#### WORK ITEM:
Somewhere below are a line with "## Licencia 📄" and a later line with "de música! 🎧". Output exactly those lines and all lines between them.

#### EXCERPTED RECORDS:
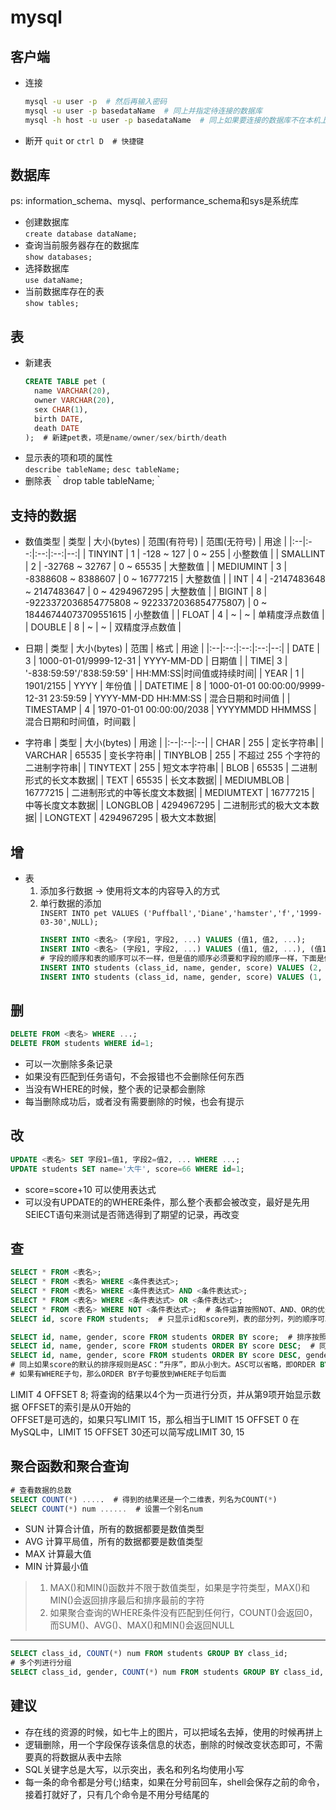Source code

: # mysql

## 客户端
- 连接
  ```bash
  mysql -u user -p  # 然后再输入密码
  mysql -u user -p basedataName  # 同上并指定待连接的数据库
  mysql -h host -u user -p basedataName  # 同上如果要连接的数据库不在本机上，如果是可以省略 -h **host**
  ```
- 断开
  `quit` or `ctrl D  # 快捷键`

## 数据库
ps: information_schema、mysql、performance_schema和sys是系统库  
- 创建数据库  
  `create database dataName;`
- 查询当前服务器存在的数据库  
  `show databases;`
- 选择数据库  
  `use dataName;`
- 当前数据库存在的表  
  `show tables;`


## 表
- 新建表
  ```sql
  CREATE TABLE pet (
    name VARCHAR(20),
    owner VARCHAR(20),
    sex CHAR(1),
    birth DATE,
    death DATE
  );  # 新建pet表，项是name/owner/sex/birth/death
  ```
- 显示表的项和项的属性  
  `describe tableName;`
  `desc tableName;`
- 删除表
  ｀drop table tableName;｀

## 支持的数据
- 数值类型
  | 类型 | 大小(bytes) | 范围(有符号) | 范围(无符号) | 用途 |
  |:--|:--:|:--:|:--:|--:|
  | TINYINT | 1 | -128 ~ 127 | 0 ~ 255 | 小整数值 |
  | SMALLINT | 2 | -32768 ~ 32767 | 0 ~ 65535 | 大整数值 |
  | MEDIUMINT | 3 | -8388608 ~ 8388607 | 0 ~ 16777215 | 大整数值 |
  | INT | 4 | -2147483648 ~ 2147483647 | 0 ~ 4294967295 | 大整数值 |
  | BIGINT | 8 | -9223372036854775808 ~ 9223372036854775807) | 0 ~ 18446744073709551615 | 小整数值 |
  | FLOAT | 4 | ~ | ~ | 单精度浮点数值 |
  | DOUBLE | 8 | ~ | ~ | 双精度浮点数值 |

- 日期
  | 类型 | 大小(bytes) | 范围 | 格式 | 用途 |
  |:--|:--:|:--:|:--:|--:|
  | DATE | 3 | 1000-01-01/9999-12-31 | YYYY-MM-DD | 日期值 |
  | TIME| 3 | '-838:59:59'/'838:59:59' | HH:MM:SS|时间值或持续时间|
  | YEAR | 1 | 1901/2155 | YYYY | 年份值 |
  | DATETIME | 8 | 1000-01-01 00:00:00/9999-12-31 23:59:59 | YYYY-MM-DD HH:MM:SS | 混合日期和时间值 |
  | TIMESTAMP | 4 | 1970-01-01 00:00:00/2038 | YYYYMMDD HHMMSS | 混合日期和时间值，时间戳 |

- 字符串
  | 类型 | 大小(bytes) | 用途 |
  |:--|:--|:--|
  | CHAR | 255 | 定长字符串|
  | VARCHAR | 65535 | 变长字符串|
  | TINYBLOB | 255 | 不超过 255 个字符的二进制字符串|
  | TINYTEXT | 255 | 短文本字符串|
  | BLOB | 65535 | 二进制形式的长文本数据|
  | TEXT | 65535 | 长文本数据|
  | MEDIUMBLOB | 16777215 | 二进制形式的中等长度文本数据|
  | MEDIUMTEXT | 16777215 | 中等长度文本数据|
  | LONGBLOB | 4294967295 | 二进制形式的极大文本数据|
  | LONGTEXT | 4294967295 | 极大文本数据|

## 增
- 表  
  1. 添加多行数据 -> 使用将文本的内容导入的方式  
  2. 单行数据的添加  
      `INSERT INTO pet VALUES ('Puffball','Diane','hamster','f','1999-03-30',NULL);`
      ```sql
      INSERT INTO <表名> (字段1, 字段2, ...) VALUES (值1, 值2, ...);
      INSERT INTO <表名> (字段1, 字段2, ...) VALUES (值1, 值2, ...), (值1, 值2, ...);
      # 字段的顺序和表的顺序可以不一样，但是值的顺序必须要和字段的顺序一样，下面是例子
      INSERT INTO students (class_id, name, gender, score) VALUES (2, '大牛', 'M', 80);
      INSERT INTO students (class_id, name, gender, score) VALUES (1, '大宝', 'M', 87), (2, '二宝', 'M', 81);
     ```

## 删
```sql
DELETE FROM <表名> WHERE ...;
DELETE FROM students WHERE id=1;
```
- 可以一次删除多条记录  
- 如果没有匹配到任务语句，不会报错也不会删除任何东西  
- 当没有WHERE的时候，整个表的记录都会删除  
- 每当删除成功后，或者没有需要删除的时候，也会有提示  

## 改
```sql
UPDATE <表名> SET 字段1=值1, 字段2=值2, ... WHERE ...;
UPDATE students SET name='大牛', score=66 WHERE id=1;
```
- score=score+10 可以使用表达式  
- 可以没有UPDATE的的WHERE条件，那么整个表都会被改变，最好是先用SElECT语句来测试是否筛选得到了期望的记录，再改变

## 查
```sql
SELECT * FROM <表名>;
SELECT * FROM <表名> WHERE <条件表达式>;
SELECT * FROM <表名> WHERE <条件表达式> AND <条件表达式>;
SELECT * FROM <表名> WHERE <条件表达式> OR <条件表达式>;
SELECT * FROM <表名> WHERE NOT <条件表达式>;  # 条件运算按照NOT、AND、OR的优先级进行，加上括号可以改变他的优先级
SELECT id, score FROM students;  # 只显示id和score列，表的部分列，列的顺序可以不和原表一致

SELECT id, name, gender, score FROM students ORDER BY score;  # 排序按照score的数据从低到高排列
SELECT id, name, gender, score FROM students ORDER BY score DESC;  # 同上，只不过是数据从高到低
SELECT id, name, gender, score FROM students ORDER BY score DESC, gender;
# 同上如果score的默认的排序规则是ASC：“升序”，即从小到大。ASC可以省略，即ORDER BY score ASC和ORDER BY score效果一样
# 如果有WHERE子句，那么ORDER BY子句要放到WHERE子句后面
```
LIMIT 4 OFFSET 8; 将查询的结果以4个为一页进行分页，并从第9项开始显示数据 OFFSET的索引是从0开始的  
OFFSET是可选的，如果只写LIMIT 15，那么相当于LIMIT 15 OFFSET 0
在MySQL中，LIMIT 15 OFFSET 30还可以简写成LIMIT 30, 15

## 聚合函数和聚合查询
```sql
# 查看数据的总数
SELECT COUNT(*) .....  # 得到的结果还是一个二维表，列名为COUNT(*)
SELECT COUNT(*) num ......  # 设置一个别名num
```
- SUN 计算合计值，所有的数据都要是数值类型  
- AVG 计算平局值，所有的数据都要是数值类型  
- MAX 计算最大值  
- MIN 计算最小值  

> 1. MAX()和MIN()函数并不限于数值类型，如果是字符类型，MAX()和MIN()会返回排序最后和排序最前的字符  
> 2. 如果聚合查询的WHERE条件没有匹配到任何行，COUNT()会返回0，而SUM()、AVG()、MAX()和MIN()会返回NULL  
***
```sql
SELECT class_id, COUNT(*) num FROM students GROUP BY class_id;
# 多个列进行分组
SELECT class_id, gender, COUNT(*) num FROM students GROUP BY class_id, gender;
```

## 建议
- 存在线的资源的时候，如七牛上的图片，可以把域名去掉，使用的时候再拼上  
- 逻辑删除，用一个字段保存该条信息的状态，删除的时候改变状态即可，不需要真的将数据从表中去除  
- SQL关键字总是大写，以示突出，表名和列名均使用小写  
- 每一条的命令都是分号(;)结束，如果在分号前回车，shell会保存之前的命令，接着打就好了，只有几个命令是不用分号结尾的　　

==

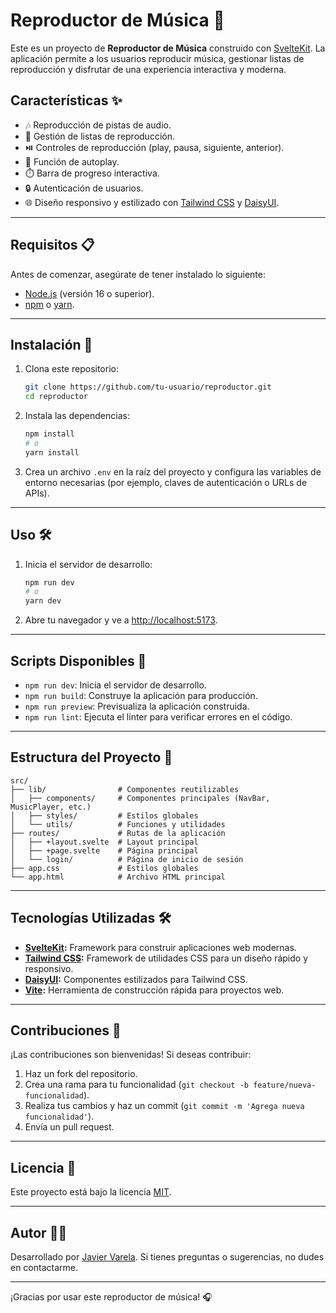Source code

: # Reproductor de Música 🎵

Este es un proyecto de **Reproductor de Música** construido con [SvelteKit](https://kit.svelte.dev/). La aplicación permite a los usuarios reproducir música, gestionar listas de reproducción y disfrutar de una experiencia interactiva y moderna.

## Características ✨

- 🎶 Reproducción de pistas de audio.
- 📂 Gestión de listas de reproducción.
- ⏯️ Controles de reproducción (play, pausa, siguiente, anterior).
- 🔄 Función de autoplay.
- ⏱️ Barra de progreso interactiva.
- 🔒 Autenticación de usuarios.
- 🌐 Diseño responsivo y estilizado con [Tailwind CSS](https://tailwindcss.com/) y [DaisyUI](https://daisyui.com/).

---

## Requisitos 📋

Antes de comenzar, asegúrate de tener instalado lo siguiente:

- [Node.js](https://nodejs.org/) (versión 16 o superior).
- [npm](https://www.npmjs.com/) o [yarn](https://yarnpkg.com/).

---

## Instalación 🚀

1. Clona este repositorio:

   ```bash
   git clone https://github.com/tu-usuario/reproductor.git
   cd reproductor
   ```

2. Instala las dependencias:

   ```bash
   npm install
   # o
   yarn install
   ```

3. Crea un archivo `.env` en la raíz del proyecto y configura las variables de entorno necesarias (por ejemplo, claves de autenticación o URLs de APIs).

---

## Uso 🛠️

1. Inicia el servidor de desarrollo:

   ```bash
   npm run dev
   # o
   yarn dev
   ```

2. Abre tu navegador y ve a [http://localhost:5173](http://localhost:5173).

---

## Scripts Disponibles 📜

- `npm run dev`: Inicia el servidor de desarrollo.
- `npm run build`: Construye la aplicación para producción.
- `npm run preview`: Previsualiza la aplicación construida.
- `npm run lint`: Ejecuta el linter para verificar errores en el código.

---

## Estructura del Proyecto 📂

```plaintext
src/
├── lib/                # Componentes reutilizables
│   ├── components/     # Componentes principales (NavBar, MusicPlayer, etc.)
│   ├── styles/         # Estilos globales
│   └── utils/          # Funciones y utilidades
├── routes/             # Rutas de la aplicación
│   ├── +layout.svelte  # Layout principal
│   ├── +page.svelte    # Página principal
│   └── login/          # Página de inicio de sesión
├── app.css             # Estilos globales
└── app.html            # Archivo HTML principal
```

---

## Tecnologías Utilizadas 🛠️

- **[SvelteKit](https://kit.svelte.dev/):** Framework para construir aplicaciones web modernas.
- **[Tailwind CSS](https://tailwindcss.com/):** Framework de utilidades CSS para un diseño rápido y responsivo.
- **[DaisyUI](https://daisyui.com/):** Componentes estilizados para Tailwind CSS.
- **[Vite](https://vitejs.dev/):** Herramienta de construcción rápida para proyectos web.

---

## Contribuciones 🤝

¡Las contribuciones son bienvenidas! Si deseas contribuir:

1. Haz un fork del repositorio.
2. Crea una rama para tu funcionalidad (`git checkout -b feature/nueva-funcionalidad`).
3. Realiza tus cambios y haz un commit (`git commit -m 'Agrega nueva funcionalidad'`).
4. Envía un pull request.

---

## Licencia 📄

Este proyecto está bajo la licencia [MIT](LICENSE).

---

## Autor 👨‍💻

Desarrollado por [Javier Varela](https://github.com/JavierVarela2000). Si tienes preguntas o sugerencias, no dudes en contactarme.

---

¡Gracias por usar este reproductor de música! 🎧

#### EXERCISE ANSWER:
## Licencia 📄

Este proyecto está bajo la licencia [MIT](LICENSE).

---

## Autor 👨‍💻

Desarrollado por [Javier Varela](https://github.com/JavierVarela2000). Si tienes preguntas o sugerencias, no dudes en contactarme.

---

¡Gracias por usar este reproductor de música! 🎧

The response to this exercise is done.